Posted at 10:30 AM, Oct 02, 2019
and last updated 2019-10-02 21:22:38-04

For days Houston-area residents have mourned Sandeep Singh Dhaliwal, a sheriff’s deputy who broke down cultural barriers and endeared himself to the community through philanthropy. They’ll say their final goodbyes Wednesday in a funeral expected to be attended by thousands.

Dhaliwal, who was shot and killed Friday during a traffic stop, will be honored in a public ceremony at the Berry Center sports complex outside Houston.

The event will start with an hour of Sikh prayer at 10:30 a.m. CT, followed by a ceremony led by the Harris County Sheriff’s Office.

Dhaliwal, 42, was the first Sikh to serve as a Harris County sheriff’s deputy. Later, in 2015, he gained national attention when the sheriff’s department allowed him to wear a turban and beard in uniform.

His volunteerism and interactions with community members made him popular, and his death has resonated, promoting people toflood the internet with photos and videos of him and visit impromptu memorials.

“It’s a huge loss to our community and the younger generations that we hoped he would inspire,” Hardam Singh Azad, the chairman of the board at the Sikh National Center, the Houston gurdwara Dhaliwal attended, told CNN. A gurdwara is the Sikh place of worship.

Dhaliwal will be cremated at a funeral home later Wednesday afternoon, according to Sikh tradition. The cremation service will be for family and members of the sheriff’s office, and final prayers — open to the public — will be said afterward at the Sikh National Center.

Sikh funeral traditions already have been taking place at the gurdwara.

Since Monday afternoon, the Sikh National Center has been holding an Akhand Path, a nonstop front-to-back reading of the Guru Granth Sahib, the Sikh holy book. The Akhand Path is set to conclude Wednesday afternoon.

His life was marked by service

Dhaliwal operated trucking and pizza businesses in young adulthood. But he changed careers after a well-publicized 2008 incident in which Harris County sheriff’s deputies incorrectly treated a Sikh family that reported a burglary as criminals, after seeing one member with a ceremonial sword that is a Sikh article of faith.

The sheriff at the time, sorry for what happened, asked local Sikhs to join the department. Dhaliwal answered the call, joining as a detention officer in 2009, and eventually moved his way up to deputy.

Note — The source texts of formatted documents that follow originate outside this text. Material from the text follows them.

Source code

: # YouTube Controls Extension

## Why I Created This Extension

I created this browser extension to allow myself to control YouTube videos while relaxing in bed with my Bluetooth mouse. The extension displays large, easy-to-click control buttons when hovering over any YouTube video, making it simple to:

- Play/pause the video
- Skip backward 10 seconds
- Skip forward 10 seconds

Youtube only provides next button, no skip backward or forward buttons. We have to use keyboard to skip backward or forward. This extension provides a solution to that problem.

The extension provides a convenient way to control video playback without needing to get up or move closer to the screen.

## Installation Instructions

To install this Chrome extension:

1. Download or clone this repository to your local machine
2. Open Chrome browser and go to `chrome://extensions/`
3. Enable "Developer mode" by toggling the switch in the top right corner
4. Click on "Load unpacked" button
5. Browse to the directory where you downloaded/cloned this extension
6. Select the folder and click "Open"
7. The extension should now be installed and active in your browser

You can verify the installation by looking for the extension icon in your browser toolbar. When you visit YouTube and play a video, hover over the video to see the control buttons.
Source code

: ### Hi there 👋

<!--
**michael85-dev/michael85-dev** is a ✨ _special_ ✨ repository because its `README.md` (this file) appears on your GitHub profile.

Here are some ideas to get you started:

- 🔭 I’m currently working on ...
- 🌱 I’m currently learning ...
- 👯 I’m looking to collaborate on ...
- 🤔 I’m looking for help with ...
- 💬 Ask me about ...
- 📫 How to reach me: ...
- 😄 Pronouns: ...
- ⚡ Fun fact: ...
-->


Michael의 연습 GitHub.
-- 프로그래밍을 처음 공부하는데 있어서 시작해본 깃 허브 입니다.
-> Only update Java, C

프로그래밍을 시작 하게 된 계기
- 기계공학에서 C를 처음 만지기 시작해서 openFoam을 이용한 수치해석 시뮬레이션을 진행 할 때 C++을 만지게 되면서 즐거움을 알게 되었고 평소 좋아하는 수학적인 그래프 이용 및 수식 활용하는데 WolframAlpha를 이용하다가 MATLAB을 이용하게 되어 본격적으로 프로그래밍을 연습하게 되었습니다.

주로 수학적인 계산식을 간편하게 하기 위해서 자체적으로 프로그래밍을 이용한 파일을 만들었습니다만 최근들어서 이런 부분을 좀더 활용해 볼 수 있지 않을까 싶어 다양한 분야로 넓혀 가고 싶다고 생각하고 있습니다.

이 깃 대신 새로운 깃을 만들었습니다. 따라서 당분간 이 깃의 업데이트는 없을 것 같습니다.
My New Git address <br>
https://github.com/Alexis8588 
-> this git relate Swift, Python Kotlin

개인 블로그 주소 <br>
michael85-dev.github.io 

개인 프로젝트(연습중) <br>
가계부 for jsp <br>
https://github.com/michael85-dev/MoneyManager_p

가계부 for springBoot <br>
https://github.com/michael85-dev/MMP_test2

His desire to help people marked his life inside and outside the department, those who knew him say.

Dhaliwal helped coordinate disaster relief efforts after 2017’s Hurricane Harvey, which devastated parts of the Houston area, and traveled to Puerto Rico to help after Hurricane Maria.

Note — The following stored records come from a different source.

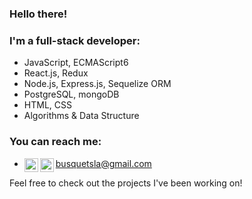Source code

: ### Hello there!

### I'm a full-stack developer:
- JavaScript, ECMAScript6
- React.js, Redux
- Node.js, Express.js, Sequelize ORM
- PostgreSQL, mongoDB
- HTML, CSS
- Algorithms & Data Structure



### You can reach me:
- busquetsla@gmail.com
[<img align="left" alt="BusquetsLA | LinkedIn" width="22px" src="https://cdn.jsdelivr.net/npm/simple-icons@v3/icons/linkedin.svg" />][linkedin]
[<img align="left" alt="BusquetsLA | Gmail" width="22px" src="https://cdn.jsdelivr.net/npm/simple-icons@3.13.0/icons/gmail.svg" />][gmail]

Feel free to check out the projects I've been working on!


[linkedin]: https://www.linkedin.com/in/busquets-lautaro-agustin/
[gmail]: mailto:busquetsla@gmail.com

<!--
**BusquetsLA/BusquetsLA** is a ✨ _special_ ✨ repository because its `README.md` (this file) appears on your GitHub profile.
-->
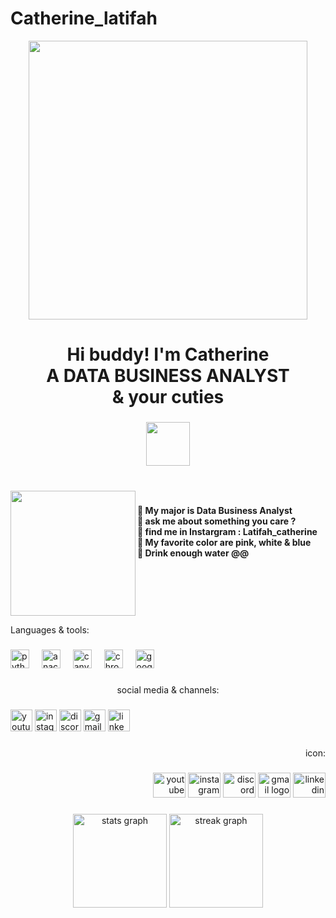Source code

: # Catherine_latifah
<div align="center">
  <img height="446" src="https://www.bing.com/th/id/OGC.cca16c3bd67a6b8220ee01c45a0ae138?pid=1.7&rurl=https%3a%2f%2fi0.wp.com%2fwallpapercave.com%2fwp%2fwp6630058.gif&ehk=2AYNxajJ3CcIfiHq7A6LIjr0Z%2fyW9Ph6ZS2yHl%2bHzaY%3d"  />
</div>

###

<h1 align="center">Hi buddy! I'm Catherine <br>A DATA BUSINESS ANALYST  <br>& your cuties</h1>

###

<div align="center">
  <img height="70" src="https://th.bing.com/th/id/R.8173b2f4dc1ffbe2b1da4ae8eb7be5e6?rik=3bfJet7mMT1Xhg&pid=ImgRaw&r=0"  />
</div>

###

<br clear="both">

<img align="left" height="200" src="https://i.pinimg.com/originals/6c/2c/53/6c2c53c7a05df9d583a8cb3004dbf838.jpg"  />

###

<h4 align="left">💬 My major is Data Business Analyst<br>💬 ask me about something you care ?<br>💬 find me in Instargram : Latifah_catherine<br>💬 My favorite color are pink, white & blue<br>💬 Drink enough water @@</h4>

###

<br clear="both">

<p align="left">Languages & tools:</p>

###

<div align="left">
  <img src="https://cdn.jsdelivr.net/gh/devicons/devicon/icons/python/python-original.svg" height="30" alt="python logo"  />
  <img width="12" />
  <img src="https://cdn.jsdelivr.net/gh/devicons/devicon/icons/anaconda/anaconda-original.svg" height="30" alt="anaconda logo"  />
  <img width="12" />
  <img src="https://cdn.jsdelivr.net/gh/devicons/devicon/icons/canva/canva-original.svg" height="30" alt="canva logo"  />
  <img width="12" />
  <img src="https://cdn.jsdelivr.net/gh/devicons/devicon/icons/chrome/chrome-original.svg" height="30" alt="chrome logo"  />
  <img width="12" />
  <img src="https://cdn.jsdelivr.net/gh/devicons/devicon/icons/google/google-original.svg" height="30" alt="google logo"  />
</div>

###

<p align="center">social media & channels:</p>

###

<div align="left">
  <img src="https://img.shields.io/static/v1?message=Youtube&logo=youtube&label=&color=FF0000&logoColor=white&labelColor=&style=for-the-badge" height="35" alt="youtube logo"  />
  <img src="https://img.shields.io/static/v1?message=Instagram&logo=instagram&label=&color=E4405F&logoColor=white&labelColor=&style=for-the-badge" height="35" alt="instagram logo"  />
  <img src="https://img.shields.io/static/v1?message=Discord&logo=discord&label=&color=7289DA&logoColor=white&labelColor=&style=for-the-badge" height="35" alt="discord logo"  />
  <img src="https://img.shields.io/static/v1?message=Gmail&logo=gmail&label=&color=D14836&logoColor=white&labelColor=&style=for-the-badge" height="35" alt="gmail logo"  />
  <img src="https://img.shields.io/static/v1?message=LinkedIn&logo=linkedin&label=&color=0077B5&logoColor=white&labelColor=&style=for-the-badge" height="35" alt="linkedin logo"  />
</div>

###

<p align="right">icon:</p>

###

<div align="right">
  <img src="https://raw.githubusercontent.com/maurodesouza/profile-readme-generator/master/src/assets/icons/social/youtube/default.svg" width="52" height="40" alt="youtube logo"  />
  <img src="https://raw.githubusercontent.com/maurodesouza/profile-readme-generator/master/src/assets/icons/social/instagram/default.svg" width="52" height="40" alt="instagram logo"  />
  <img src="https://raw.githubusercontent.com/maurodesouza/profile-readme-generator/master/src/assets/icons/social/discord/default.svg" width="52" height="40" alt="discord logo"  />
  <img src="https://raw.githubusercontent.com/maurodesouza/profile-readme-generator/master/src/assets/icons/social/gmail/default.svg" width="52" height="40" alt="gmail logo"  />
  <img src="https://raw.githubusercontent.com/maurodesouza/profile-readme-generator/master/src/assets/icons/social/linkedin/default.svg" width="52" height="40" alt="linkedin logo"  />
</div>

###

<div align="center">
  <img src="https://github-readme-stats.vercel.app/api?username=heheheh&hide_title=false&hide_rank=false&show_icons=true&include_all_commits=true&count_private=true&disable_animations=false&theme=dracula&locale=en&hide_border=false&order=1" height="150" alt="stats graph"  />
  <img src="https://streak-stats.demolab.com?user=heheheh&locale=en&mode=daily&theme=dracula&hide_border=false&border_radius=5&order=3" height="150" alt="streak graph"  />
</div>

###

He helped at-risk youth in Houston, said Gurvinder Singh, international director of Sikh aid programs for United Sikhs.

Even when the deputy was on vacation, Dhaliwal would reach out to the United Sikhs humanitarian organization and ask what programs they were working on in the area so he could help, Singh said.

Dhaliwal is inspiring others

Dhaliwal’s loss is being felt both at home in Houston and in communities around the world.

Sunday, the NFL’s Houston Texans honored the deputy in a moment of silence before their game against the Carolina Panthers.

local Chick-fil-A restaurant honored Dhaliwal with a missing man table, a memorial typically found in military dining facilities in memory of fallen service members.

Communities in New York, New Jersey and even Punjab, India, where Dhaliwal was originally from, held vigils in his memory, according to United Sikhs. Congregations in gurdwaras as far away as Melbourne, Australia, honored Dhaliwal in their Ardas, a formal Sikh prayer that asks God for strength.

GoFundMe campaign set up to help his family cover unforeseen expenses and help pay for his three children’s education raised more than $570,000 as of Wednesday morning. United Sikhs set up its own GoFundMe campaign, as well as a Facebook fundraiser for the family.

Dhaliwal continues to inspire others.

Since Friday, United Sikhs has received an uptick in volunteer registrations for its various humanitarian projects, the group said.

The organization told CNN that it plans to launch an emergency fund Wednesday to assist first responders — a project Dhaliwal had hoped to start after he witnessed a first responder who didn’t have the financial resources to repair his own roof after Hurricane Harvey hit Texas.